* **ACTIVITY**: Search the material below for the word "surface". Copy every line where it is found.

* **DATA FOR ANALYSIS**:
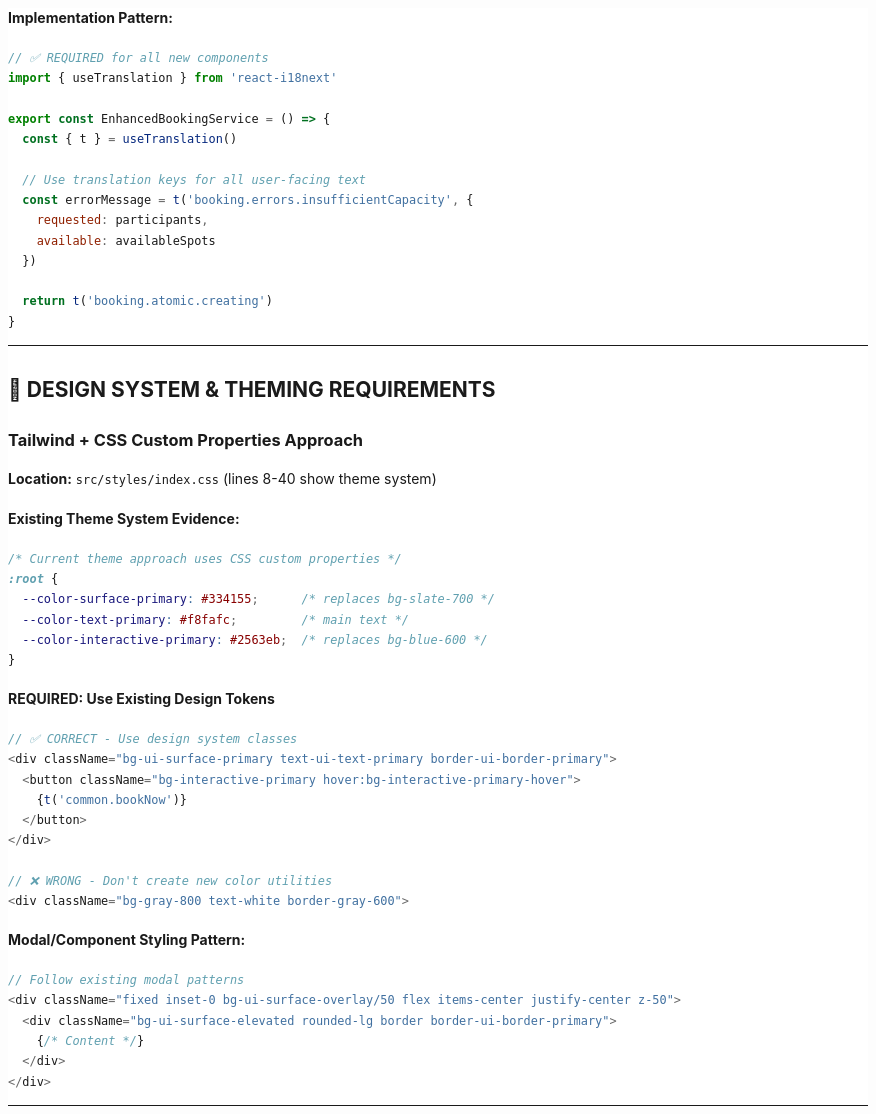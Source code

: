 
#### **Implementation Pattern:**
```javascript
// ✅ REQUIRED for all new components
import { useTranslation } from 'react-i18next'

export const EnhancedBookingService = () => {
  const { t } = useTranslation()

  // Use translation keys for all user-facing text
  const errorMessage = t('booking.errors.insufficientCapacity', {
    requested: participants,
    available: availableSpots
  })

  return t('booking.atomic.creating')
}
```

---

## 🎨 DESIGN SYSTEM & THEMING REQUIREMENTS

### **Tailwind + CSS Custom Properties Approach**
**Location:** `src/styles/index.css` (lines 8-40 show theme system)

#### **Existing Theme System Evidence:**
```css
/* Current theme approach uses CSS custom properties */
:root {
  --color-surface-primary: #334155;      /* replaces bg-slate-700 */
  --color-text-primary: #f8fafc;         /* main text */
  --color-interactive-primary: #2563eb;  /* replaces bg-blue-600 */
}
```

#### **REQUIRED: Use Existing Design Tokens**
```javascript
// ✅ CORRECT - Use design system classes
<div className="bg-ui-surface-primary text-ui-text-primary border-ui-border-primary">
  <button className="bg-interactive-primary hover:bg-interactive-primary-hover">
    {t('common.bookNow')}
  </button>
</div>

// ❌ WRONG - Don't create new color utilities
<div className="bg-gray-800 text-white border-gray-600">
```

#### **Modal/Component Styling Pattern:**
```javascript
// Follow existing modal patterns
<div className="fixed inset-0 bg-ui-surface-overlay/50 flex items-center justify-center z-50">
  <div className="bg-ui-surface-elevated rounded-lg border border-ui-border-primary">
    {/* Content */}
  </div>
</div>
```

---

...

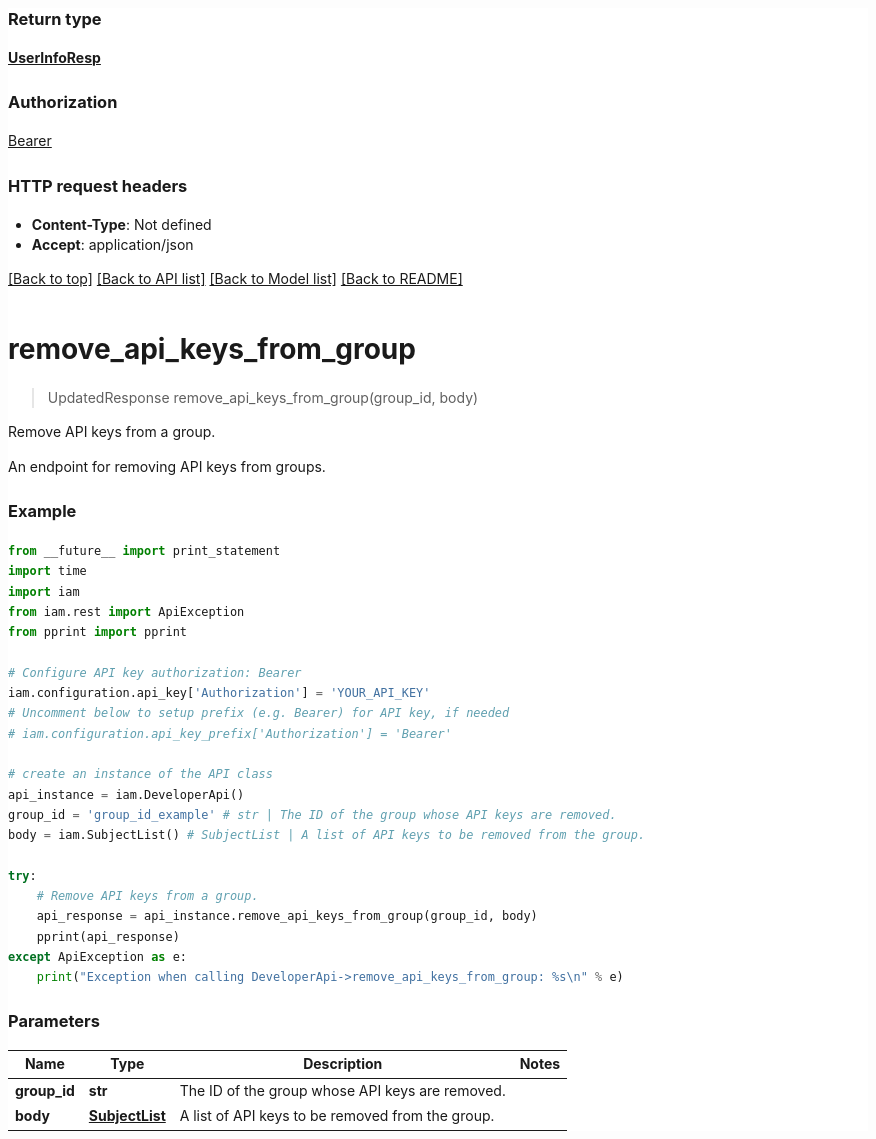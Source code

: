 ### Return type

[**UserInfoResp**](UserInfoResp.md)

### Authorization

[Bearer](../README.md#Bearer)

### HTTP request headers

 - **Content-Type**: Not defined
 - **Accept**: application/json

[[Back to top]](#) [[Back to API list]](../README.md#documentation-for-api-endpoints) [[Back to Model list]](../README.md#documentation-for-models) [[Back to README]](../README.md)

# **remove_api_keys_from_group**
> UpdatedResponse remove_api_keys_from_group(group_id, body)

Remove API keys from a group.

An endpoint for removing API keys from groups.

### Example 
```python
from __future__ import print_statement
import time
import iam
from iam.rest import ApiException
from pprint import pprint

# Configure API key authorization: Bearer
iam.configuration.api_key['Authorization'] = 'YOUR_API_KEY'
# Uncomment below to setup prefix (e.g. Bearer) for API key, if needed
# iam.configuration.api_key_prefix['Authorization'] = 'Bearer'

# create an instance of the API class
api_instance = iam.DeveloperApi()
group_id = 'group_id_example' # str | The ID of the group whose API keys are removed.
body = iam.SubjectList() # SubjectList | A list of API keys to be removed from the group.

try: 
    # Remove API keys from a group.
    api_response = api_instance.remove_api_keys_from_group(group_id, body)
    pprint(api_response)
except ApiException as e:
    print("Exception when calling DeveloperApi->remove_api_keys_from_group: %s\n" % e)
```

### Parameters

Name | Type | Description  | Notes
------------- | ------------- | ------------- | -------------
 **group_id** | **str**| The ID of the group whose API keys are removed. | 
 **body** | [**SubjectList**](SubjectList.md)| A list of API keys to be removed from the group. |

* **EXERCISE OUTPUT**:
  --color-surface-primary: #334155;      /* replaces bg-slate-700 */
<div className="bg-ui-surface-primary text-ui-text-primary border-ui-border-primary">
<div className="fixed inset-0 bg-ui-surface-overlay/50 flex items-center justify-center z-50">
  <div className="bg-ui-surface-elevated rounded-lg border border-ui-border-primary">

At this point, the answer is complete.